Differentiation of human surface upper airway epithelial cells in primary culture on a floating collagen gel.

The differentiation of human nasal surface epithelial cells in primary three-dimensional (3D) culture was studied. The dissociated cells were seeded on type I and IV collagen gel and grown in a serum-free medium supplemented with hormones and growth factors. During the first days of culture, epithelial cells were infrequently differentiated. Detachment and retraction of collagen by the cells generally occurred after 8-10 days of culture, allowing the formation of a floating collagen gel. This induced the differentiation of epithelial cells on 3D cord-like structures consisting of a collagen core surrounded by well-differentiated cells. Under scanning and transmission electron microscopy, we observed the formation of a pseudostratified respiratory-type epithelium consisting of columnar mature ciliated cells and secretory cells, epithelial cells in the process of ciliogenesis, and small pyramidal basal cells. The videomicroscopic analysis of the ciliated cells showed that the mean ciliary beating frequency (12.2 +/- 1 Hz) was close to the values obtained on polyp explants (11.7 +/- 0.8 Hz).

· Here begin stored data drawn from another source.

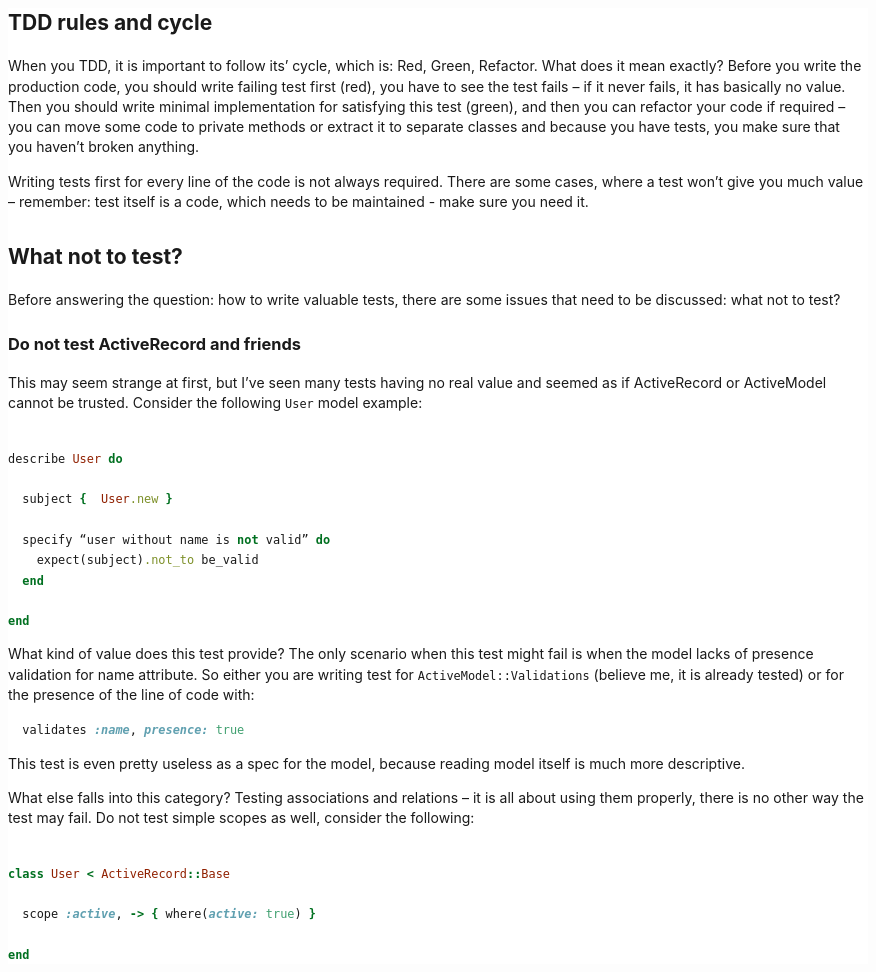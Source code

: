 <h2>TDD rules and cycle</h2>

<p>When you TDD, it is important to follow its’ cycle, which is: Red, Green, Refactor. What does it mean exactly? Before you write the production code, you should write failing test first (red), you have to see the test fails – if it never fails, it has basically no value. Then you should write minimal implementation for satisfying this test (green), and then you can refactor your code if required – you can move some code to private methods or extract it to separate classes and because you have tests, you make sure that you haven’t broken anything. </p>

<p>Writing tests first for every line of the code is not always required. There are some cases, where a test won’t give you much value – remember: test itself is a code, which needs to be maintained - make sure you need it.</p>

<h2>What not to test?</h2>

<p>Before answering the question: how to write valuable tests, there are some issues that need to be discussed: what not to test? </p>

<h3>Do not test ActiveRecord and friends</h3>

<p>This may seem strange at first, but I’ve seen many tests having no real value and seemed as if ActiveRecord or ActiveModel cannot be trusted. Consider the following <code>User</code> model example:</p>

``` ruby

describe User do

  subject {  User.new }

  specify “user without name is not valid” do
    expect(subject).not_to be_valid
  end

end


```
<p>What kind of value does this test provide? The only scenario when this test might fail is when the model lacks of presence validation for name attribute. So either you are writing test for <code>ActiveModel::Validations</code> (believe me, it is already tested) or for the presence of the line of code with:</p>
  
``` ruby
  validates :name, presence: true
```

<p>This test is even pretty useless as a spec for the model, because reading model itself is much more descriptive.</p>

<p>What else falls into this category? Testing associations and relations – it is all about using them properly, there is no other way the test may fail. Do not test simple scopes as well, consider the following:</p>

``` ruby

class User < ActiveRecord::Base

  scope :active, -> { where(active: true) }

end

```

Immunocytochemical localization of secretion with mucin-specific antibodies showed the expression of mucous cell function. In addition, the epithelial cells within the cord-like structures maintained a differentiated morphology and active beating of ciliated cells for more than 35 days in primary culture. Conversely, when the cells were grown on a collagen gel attached to plastic, they remained more flattened and the number of differentiated cells was lower. These results suggest that human upper airway epithelial cell differentiation in culture, as assessed by mucociliary function, is enhanced by the 3D organization of the cells around the floating collagen gel substrate.